Услады Божьей ради - Жан д’Ормессон
Шрифт:
Интервал:
Закладка:
Третья часть
I. Письмо императора Карла V
18 июня, в час, когда люди обычно пьют чай, в большую гостиную замка Плесси-ле-Водрёй вошел немецкий полковник. Ожидая его, дедушка стоял с побледневшим лицом, опершись обеими руками на спинку кресла, в котором обычно сидела за рукоделием или с книгой моя матушка или тетя Габриэль. Полковник остановился на пороге, в проеме двери, которую ему открыл старый Жюль. Щелкнул каблуками. По-военному отдал честь. Дедушка ответил кивком головы.

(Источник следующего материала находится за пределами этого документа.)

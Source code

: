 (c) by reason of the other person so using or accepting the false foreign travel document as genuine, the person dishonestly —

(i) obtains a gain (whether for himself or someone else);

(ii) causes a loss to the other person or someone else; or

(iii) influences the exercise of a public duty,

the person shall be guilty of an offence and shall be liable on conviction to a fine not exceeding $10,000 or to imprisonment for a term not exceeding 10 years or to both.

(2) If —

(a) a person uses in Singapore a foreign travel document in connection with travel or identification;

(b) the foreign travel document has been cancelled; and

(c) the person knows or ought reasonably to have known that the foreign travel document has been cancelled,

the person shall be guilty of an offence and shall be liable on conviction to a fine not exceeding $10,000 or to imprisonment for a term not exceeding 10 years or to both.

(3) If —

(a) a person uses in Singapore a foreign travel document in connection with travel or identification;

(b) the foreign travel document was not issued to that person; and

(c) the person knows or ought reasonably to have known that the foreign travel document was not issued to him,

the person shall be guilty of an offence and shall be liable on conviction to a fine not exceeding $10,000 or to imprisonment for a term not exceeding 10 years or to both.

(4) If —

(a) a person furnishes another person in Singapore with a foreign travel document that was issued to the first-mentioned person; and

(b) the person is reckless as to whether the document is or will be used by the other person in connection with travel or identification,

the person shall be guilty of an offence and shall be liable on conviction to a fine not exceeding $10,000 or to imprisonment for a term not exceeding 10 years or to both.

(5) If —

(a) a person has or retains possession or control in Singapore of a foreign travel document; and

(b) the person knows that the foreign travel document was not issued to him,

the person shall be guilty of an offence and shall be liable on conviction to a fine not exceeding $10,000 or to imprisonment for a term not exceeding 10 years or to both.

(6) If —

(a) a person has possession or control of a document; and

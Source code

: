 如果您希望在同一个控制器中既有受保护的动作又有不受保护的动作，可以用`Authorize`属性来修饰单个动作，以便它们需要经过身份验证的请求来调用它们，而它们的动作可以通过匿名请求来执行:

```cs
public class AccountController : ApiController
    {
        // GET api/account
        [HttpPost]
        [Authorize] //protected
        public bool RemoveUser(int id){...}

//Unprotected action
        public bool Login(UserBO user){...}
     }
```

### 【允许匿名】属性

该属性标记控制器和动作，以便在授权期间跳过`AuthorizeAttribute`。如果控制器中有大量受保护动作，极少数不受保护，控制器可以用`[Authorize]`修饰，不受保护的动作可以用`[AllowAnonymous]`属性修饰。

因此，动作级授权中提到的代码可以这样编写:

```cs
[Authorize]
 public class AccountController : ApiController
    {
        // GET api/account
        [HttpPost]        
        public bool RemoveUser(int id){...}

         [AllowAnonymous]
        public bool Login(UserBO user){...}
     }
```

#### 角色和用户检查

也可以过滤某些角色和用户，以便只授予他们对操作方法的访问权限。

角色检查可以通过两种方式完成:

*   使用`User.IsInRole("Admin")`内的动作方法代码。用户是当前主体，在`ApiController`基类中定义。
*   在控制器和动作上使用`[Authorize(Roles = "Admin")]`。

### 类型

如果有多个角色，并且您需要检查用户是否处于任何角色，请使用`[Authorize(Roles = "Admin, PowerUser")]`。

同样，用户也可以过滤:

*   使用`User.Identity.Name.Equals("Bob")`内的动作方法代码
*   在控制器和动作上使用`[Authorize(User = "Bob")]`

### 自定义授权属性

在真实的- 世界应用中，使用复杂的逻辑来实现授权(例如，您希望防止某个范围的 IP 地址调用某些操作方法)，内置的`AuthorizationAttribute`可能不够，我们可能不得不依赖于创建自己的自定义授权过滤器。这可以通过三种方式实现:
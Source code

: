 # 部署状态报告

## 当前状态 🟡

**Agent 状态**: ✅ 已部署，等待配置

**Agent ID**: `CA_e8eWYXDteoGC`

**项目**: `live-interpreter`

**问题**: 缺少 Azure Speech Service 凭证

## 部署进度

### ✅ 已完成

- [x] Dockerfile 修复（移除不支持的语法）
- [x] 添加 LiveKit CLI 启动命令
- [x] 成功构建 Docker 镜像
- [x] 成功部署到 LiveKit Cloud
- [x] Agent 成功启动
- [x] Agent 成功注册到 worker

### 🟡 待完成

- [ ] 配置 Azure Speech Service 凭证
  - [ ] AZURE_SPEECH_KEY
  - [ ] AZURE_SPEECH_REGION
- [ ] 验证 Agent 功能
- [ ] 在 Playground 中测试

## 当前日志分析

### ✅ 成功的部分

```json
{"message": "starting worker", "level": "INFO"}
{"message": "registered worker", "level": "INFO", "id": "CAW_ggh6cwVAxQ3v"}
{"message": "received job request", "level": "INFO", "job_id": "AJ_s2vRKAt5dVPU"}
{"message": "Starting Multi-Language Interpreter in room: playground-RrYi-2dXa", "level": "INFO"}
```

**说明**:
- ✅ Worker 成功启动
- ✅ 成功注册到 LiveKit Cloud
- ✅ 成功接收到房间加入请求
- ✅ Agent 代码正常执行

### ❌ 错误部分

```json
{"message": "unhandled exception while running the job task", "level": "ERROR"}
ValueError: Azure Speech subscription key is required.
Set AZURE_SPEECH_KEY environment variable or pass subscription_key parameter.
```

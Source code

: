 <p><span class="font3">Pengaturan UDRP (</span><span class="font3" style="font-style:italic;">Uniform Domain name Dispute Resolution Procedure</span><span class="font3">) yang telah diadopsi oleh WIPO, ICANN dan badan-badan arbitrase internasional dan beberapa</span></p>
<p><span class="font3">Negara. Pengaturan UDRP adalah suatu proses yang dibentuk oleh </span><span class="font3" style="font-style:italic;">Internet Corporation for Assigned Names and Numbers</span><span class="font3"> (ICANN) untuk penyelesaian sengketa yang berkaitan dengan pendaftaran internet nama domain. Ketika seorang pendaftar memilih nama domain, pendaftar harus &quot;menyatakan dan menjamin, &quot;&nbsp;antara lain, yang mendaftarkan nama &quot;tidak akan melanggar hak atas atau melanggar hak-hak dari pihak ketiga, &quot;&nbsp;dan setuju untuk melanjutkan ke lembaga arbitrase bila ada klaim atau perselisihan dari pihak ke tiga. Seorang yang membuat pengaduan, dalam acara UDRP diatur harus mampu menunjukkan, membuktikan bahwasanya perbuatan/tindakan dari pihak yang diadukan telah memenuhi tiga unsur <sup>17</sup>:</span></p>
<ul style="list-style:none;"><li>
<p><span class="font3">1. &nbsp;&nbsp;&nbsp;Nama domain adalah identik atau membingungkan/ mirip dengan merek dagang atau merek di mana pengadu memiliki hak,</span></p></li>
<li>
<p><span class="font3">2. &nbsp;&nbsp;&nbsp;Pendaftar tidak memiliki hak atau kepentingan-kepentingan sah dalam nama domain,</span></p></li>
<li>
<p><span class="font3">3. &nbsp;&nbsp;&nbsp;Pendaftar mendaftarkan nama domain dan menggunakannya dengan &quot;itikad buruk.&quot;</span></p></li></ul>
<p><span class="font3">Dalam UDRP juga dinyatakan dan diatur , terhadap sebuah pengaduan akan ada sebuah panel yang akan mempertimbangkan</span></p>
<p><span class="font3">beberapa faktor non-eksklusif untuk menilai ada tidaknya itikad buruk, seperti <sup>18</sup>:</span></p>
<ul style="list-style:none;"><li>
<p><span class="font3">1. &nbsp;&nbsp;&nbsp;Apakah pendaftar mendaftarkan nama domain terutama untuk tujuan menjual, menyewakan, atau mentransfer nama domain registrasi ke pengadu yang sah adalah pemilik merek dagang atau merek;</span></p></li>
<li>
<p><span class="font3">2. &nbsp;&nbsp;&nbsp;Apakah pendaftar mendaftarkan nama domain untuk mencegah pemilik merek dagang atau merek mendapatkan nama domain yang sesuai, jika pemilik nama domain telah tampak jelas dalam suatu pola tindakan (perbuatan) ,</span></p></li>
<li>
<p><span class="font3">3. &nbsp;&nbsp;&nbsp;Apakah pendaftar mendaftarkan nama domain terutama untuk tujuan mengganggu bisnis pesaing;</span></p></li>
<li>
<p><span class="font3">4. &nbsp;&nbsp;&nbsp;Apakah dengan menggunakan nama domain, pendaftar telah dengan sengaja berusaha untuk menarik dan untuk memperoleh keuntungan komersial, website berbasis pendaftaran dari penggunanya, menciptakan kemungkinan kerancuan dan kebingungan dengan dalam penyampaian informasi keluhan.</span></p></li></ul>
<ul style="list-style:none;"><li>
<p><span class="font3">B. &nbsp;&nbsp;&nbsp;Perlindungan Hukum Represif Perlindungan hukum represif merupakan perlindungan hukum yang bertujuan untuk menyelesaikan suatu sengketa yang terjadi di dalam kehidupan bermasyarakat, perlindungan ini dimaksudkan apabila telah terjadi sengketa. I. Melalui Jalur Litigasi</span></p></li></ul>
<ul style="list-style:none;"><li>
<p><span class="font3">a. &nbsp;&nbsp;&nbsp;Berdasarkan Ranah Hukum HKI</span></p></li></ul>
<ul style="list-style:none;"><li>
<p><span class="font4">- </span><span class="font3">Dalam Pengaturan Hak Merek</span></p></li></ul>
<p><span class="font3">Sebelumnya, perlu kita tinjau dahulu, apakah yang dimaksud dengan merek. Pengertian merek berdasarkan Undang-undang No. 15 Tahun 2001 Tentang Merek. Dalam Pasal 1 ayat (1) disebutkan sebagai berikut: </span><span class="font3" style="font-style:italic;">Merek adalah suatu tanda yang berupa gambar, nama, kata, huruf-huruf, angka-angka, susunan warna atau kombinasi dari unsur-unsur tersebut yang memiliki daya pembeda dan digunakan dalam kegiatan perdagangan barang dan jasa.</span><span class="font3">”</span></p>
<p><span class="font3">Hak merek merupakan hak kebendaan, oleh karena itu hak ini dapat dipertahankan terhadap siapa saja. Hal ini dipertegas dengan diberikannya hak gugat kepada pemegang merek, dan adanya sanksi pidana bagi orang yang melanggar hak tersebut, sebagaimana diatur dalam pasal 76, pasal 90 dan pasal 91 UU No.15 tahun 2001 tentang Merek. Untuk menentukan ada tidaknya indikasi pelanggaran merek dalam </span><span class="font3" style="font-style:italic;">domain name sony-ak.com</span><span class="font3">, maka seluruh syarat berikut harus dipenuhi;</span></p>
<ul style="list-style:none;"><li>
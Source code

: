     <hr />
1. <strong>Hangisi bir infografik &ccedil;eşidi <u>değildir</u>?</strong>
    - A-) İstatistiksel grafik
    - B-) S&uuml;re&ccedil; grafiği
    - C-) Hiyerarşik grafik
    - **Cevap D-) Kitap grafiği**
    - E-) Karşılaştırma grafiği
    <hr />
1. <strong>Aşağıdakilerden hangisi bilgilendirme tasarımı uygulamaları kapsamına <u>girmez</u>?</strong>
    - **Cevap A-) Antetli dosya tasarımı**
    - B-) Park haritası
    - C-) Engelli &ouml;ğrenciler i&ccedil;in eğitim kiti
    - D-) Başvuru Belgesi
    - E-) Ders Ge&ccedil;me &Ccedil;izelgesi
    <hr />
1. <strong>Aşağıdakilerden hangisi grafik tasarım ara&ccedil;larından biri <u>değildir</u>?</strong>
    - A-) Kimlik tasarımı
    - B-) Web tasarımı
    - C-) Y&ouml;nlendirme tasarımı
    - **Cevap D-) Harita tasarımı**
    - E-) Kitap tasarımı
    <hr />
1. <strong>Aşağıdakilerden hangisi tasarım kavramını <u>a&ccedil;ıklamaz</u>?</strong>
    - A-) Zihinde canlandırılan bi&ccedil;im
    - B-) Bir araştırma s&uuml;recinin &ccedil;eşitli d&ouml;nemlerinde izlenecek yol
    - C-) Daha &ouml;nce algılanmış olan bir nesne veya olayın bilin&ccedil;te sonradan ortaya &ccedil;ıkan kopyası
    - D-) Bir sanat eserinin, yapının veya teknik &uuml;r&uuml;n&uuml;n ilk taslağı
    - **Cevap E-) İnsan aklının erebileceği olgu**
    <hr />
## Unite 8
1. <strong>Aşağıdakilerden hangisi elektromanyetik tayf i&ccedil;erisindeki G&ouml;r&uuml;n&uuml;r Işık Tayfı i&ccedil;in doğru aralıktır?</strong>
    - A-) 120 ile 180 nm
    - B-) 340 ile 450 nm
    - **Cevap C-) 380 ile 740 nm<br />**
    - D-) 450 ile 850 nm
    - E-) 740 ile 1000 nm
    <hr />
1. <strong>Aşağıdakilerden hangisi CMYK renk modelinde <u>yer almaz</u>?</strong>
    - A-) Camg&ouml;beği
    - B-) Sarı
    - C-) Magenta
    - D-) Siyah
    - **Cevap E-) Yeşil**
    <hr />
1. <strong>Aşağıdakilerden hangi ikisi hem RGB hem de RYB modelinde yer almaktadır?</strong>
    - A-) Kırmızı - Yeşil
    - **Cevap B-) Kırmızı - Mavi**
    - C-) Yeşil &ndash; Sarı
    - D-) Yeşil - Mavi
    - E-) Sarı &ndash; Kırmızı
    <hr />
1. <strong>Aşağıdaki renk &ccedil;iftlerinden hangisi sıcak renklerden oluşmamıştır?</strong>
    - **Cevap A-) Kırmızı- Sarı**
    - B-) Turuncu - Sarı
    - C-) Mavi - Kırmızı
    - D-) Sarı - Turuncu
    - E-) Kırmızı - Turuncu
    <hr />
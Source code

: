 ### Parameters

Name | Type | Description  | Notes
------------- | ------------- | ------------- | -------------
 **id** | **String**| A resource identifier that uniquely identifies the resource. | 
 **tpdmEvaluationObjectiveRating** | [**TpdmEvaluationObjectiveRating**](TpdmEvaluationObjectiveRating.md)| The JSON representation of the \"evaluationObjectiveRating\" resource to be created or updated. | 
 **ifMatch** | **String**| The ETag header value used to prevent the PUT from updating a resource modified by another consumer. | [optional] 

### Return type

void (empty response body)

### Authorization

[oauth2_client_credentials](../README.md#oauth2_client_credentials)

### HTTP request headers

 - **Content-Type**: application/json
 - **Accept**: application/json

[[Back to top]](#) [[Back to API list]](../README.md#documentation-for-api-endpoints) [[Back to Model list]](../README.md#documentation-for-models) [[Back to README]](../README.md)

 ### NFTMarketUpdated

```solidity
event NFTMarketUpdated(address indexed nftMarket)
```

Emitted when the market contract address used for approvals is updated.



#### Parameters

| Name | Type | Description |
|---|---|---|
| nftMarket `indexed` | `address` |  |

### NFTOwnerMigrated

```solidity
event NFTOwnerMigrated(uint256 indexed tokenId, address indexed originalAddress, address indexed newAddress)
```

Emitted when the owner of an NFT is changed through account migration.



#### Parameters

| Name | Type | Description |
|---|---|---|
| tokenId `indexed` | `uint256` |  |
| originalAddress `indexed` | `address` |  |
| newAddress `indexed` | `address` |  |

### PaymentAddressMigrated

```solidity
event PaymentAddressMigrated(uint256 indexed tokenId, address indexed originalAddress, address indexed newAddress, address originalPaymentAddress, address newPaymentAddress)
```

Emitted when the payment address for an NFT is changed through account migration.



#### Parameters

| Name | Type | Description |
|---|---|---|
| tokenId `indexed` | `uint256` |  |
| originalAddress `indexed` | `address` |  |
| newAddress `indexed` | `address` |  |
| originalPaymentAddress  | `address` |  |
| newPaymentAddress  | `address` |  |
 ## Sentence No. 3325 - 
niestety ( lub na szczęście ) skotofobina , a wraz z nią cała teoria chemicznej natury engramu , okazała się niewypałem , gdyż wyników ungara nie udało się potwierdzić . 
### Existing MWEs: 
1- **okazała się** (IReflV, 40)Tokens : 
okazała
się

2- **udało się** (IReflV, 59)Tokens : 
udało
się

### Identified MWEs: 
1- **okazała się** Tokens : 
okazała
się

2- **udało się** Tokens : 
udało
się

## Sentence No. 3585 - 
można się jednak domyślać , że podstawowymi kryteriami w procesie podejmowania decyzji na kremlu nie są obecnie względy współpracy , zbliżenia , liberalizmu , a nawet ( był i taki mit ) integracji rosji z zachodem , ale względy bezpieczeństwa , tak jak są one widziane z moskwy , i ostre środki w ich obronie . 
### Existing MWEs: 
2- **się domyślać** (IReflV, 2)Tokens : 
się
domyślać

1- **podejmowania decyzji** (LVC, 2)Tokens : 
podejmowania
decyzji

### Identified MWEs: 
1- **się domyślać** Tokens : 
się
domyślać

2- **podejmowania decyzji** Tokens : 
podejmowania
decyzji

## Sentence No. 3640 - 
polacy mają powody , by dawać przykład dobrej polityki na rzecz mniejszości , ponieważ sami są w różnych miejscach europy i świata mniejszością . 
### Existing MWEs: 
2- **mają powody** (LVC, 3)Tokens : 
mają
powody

Пруссаки, как их называл дедушка, оккупировали на этот раз замок вторично. А в 1815 году, после Ватерлоо, мы принимали там русских. В январе 1871 года мой дед, тогда четырнадцатилетний подросток, видел, как приехали немецкие уланы. Я мысленно предположил, что, возможно, в своих жестах, в своей позе, в сдержанном приветствии он подражает своему деду, каким тот был в 1871 году. А еще я подумал, что и тот дед тоже, вероятно, повторял поведение своего отца в год падения императора. Интересно, что всякий раз побежденным оказывался режим чуждый, а то и враждебный нам. Ну да ладно! Во времена обрушивавшихся на Францию несчастий по крайней мере одна вещь — причем самая важная — оставалась тождественной самой себе: семья.
Полковник говорил по-французски с легким акцентом. Позже мы узнали, что он написал диссертацию на тему о воинском духе в творчестве Альфреда де Виньи. Я стоял в нескольких шагах позади деда и, возможно, тоже пытался учиться у него, как вести себя в будущем при каком-нибудь очередном завоевателе. В армию не взяли ни Клода, из-за его руки, ни меня, по состоянию здоровья. Но нам обоим удалось попасть в тыловые части, и мы поболтались какое-то время между Самброй и Шельдой, потом — между Амьеном и Бове. От Клода я перестал получать вести. К этому времени Жак и Робер В. уже погибли, но мы этого еще не знали. Сам я оказался в 10-й армии генерала Альтмайера, потерпевшей крах и перешедшей 10–12 июня в непосредственное подчинение Вейгана. 18 июня утром я очутился в десятке километров от Плесси-ле-Водрёя, решил заехать туда, отоспаться, а потом как-нибудь продолжать отступать к Луаре. Лег я в постель, буквально свалившись с ног, часов в одиннадцать. А где-то в пятом часу в мою комнату вошла Анна-Мария. Я слышал, как она бежала по коридору, так же, как она топала, когда звонил единственный в замке телефонный аппарат, стоявший в комнате дедушки, и она кидалась туда первой, потому что знала, что это звонили ей и что звонил Робер. На этот раз то был не Робер. Да и откуда, из каких заоблачных далей, из каких подземных глубин, со ртом, забитым землей, Господи, с окровавленным лицом, мог он звонить? Анна-Мария без стука распахнула дверь и крикнула: «Немцы!»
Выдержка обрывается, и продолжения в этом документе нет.